The Admin role sits at the very top of the workspace structure.

It holds the broadest level of control and can manage every part of the workspace, from the content inside it to the people who can access it.

An admin oversees everything in the workspace and keeps it all organised and up to date.

In a marketing team, this role usually belongs to someone who owns the reporting environment—often a marketing director, analytics manager, or marketing operations lead.

They shape the workspace layout, manage who can access sensitive campaign data, and maintain everything that keeps the reporting stack functioning smoothly.

Admin permissions in Power BI Workspace:

  • Manage the workspace structure, including creating, updating, or deleting the workspace
  • Add, remove, or change any user’s role
  • Create, edit, delete, copy, and publish all workspace content
  • Publish, update, and manage workspace apps
  • Configure data refresh schedules and gateway connections
  • Control whether Contributors can update workspace apps
  • Access and oversee all datasets, reports, dashboards, and dataflows

Member

The Member role gives users broad access to content creation and modification, but without the full administrative authority of an Admin.

Members can shape much of what team members see—building reports, maintaining dashboards, refreshing data, and updating analytical content as the organisation’s needs evolve.

In a marketing department, a Member might be a senior marketing analyst or a marketing operations manager.
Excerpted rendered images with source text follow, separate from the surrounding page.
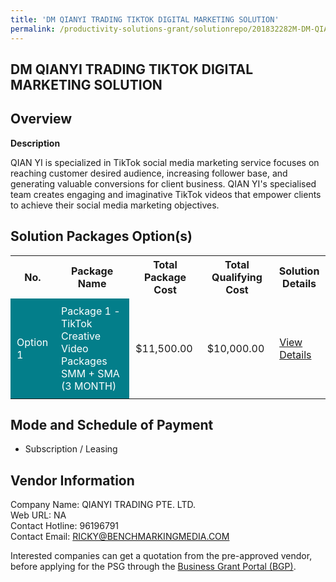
 ```yaml
---
title: 'DM QIANYI TRADING TIKTOK DIGITAL MARKETING SOLUTION'
permalink: /productivity-solutions-grant/solutionrepo/201832282M-DM-QIANYI-TRADING-TIKTOK-DIGITAL-MARKETING-SOLUTION-G
---
```


## DM QIANYI TRADING TIKTOK DIGITAL MARKETING SOLUTION

## Overview

**Description**

QIAN YI is specialized in TikTok social media marketing service focuses on reaching customer desired audience, increasing follower base, and generating valuable conversions for client business. QIAN YI's specialised team creates engaging and imaginative TikTok videos that empower clients to achieve their social media marketing objectives.

## Solution Packages Option(s)

<table>
<tr>
<th><b>No.</b></th>
<th><b>Package Name</b></th>
<th><b>Total Package Cost</b></th>
<th><b>Total Qualifying Cost</b></th>
<th><b>Solution Details</b></th>
</tr>
<tr>
<td style='padding: 10px; background-color: #037E8A; color: #FFFFFF;'>Option 1</td>
<td style='padding: 10px; background-color: #037E8A; color: #FFFFFF;'>Package 1 - TikTok Creative Video Packages SMM + SMA (3 MONTH)</td>
<td style='padding: 10px;'>$11,500.00</td>
<td style='padding: 10px;'>$10,000.00</td>
<td style='padding: 10px;'><a href='/images/psg/Qianyi_Trading_Tiktok_DM_Desensitised_Annex3_Part1.pdf' target='_blank'>View Details</a></td>
</tr>
</table>

## Mode and Schedule of Payment

 - Subscription / Leasing

## Vendor Information

 Company Name: QIANYI TRADING PTE. LTD.<br>Web URL: NA <br>Contact Hotline: 96196791 <br>Contact Email: RICKY@BENCHMARKINGMEDIA.COM <br>

Interested companies can get a quotation from the pre-approved vendor, before applying for the PSG through the <a href='https://www.businessgrants.gov.sg/' target='_blank' rel='noopener'>Business Grant Portal (BGP)</a>.

<script src="/jquery/resize-tables.js"></script>
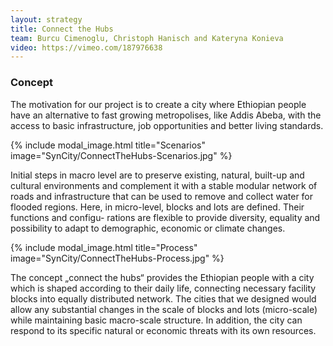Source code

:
 ```yaml
---
layout: strategy
title: Connect the Hubs
team: Burcu Cimenoglu, Christoph Hanisch and Kateryna Konieva
video: https://vimeo.com/187976638
---
```


### Concept

The motivation for our project is to create a city where Ethiopian people have an alternative to fast growing metropolises, like Addis Abeba, with the access to basic infrastructure, job
opportunities and better living standards.

{% include modal_image.html title="Scenarios" image="SynCity/ConnectTheHubs-Scenarios.jpg" %}

Initial steps in macro level are to preserve
existing, natural, built-up and cultural
environments and complement it with a stable modular network of roads and infrastructure that can be used to remove and collect water for
flooded regions. Here, in micro-level, blocks and lots are defined. Their functions and configu-
rations are flexible to provide diversity, equality and possibility to adapt to demographic,
economic or climate changes.

{% include modal_image.html title="Process" image="SynCity/ConnectTheHubs-Process.jpg" %}

The concept „connect the hubs“ provides the
Ethiopian people with a city which is shaped according to their daily life, connecting necessary facility blocks into equally distributed network. The cities that we designed would allow any
substantial changes in the scale of blocks and lots (micro-scale) while maintaining basic macro-scale structure. In addition, the city can respond to its specific natural or economic threats with its own resources.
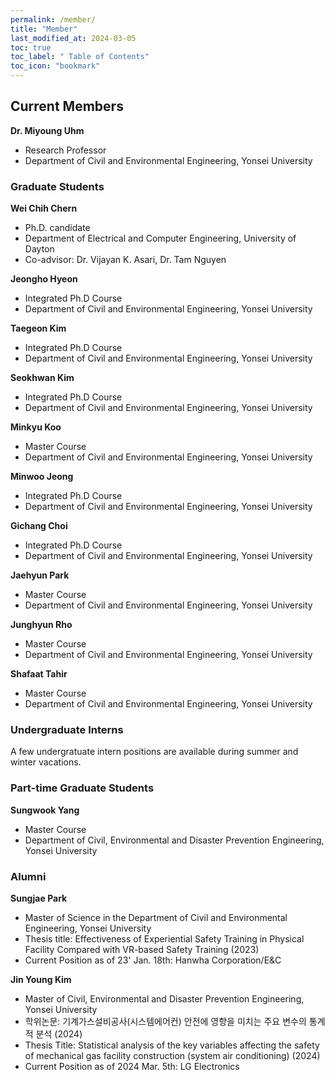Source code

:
 ```yaml
---
permalink: /member/
title: "Member"
last_modified_at: 2024-03-05
toc: true
toc_label: " Table of Contents"
toc_icon: "bookmark"
---
```

## Current Members
**Dr. Miyoung Uhm**
 * Research Professor
 * Department of Civil and Environmental Engineering, Yonsei University
 
### Graduate Students
**Wei Chih Chern**
 * Ph.D. candidate
 * Department of Electrical and Computer Engineering, University of Dayton
 * Co-advisor: Dr. Vijayan K. Asari, Dr. Tam Nguyen

**Jeongho Hyeon**
 * Integrated Ph.D Course
 * Department of Civil and Environmental Engineering, Yonsei University

**Taegeon Kim**
 * Integrated Ph.D Course
 * Department of Civil and Environmental Engineering, Yonsei University

**Seokhwan Kim**
 * Integrated Ph.D Course
 * Department of Civil and Environmental Engineering, Yonsei University

**Minkyu Koo**
 * Master Course
 * Department of Civil and Environmental Engineering, Yonsei University

**Minwoo Jeong**
 * Integrated Ph.D Course
 * Department of Civil and Environmental Engineering, Yonsei University

**Gichang Choi**
 * Integrated Ph.D Course
 * Department of Civil and Environmental Engineering, Yonsei University

**Jaehyun Park**
 * Master Course
 * Department of Civil and Environmental Engineering, Yonsei University

**Junghyun Rho**
 * Master Course
 * Department of Civil and Environmental Engineering, Yonsei University

**Shafaat Tahir**
 * Master Course
 * Department of Civil and Environmental Engineering, Yonsei University

### Undergraduate Interns
A few undergratuate intern positions are available during summer and winter vacations.

### Part-time Graduate Students
**Sungwook Yang**
 * Master Course
 * Department of Civil, Environmental and Disaster Prevention Engineering, Yonsei University


### Alumni
**Sungjae Park**
 * Master of Science in the Department of Civil and Environmental Engineering, Yonsei University
 * Thesis title: Effectiveness of Experiential Safety Training in Physical Facility Compared with VR-based Safety Training (2023)
 * Current Position as of 23' Jan. 18th: Hanwha Corporation/E&C

**Jin Young Kim**
* Master of Civil, Environmental and Disaster Prevention Engineering, Yonsei University
* 학위논문: 기계가스설비공사(시스템에어컨) 안전에 영향을 미치는 주요 변수의 통계적 분석 (2024)
* Thesis Title: Statistical analysis of the key variables affecting the safety of mechanical gas facility construction (system air conditioning) (2024)
* Current Position as of 2024 Mar. 5th: LG Electronics
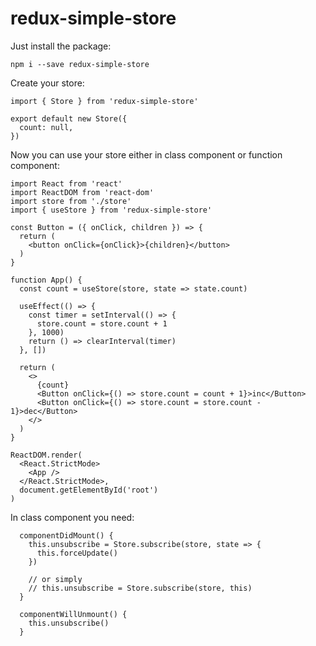 # redux-simple-store


Just install the package:

```
npm i --save redux-simple-store
```

Create your store:

```
import { Store } from 'redux-simple-store'

export default new Store({
  count: null,
})
```

Now you can use your store either in class component or function component:

```
import React from 'react'
import ReactDOM from 'react-dom'
import store from './store'
import { useStore } from 'redux-simple-store'

const Button = ({ onClick, children }) => {
  return (
    <button onClick={onClick}>{children}</button>
  )
}

function App() {
  const count = useStore(store, state => state.count)

  useEffect(() => {
    const timer = setInterval(() => {
      store.count = store.count + 1
    }, 1000)
    return () => clearInterval(timer)
  }, [])

  return (
    <>
      {count}
      <Button onClick={() => store.count = count + 1}>inc</Button>
      <Button onClick={() => store.count = store.count - 1}>dec</Button>
    </>
  )
}

ReactDOM.render(
  <React.StrictMode>
    <App />
  </React.StrictMode>,
  document.getElementById('root')
)
```

In class component you need:
```
  componentDidMount() {
    this.unsubscribe = Store.subscribe(store, state => {
      this.forceUpdate()
    })

    // or simply
    // this.unsubscribe = Store.subscribe(store, this)
  }

  componentWillUnmount() {
    this.unsubscribe()
  }
```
They handle day-to-day content work and maintain key assets like performance dashboards, and publish updates—but they don’t manage workspace ownership or the highest-level settings.

Member permissions in Power BI Workspace:

  • Create, edit, delete, copy, and publish reports and dashboards
  • Work with datasets, dataflows, and other content in the workspace
  • Configure data refresh schedules and gateways
  • Update workspace apps (if the Admin allows it)
  • Share items and allow others to reshare them
  • Add users only to Contributor or Viewer roles
  • Feature dashboards for wider visibility

Contributor

The Contributor role is built for people who actively develop content but don’t need control over the workspace or its user access.

Contributors work hands-on with data, build visualisations, and keep reports up to date as new information becomes available. Their focus is on producing and maintaining content, not managing the environment around it.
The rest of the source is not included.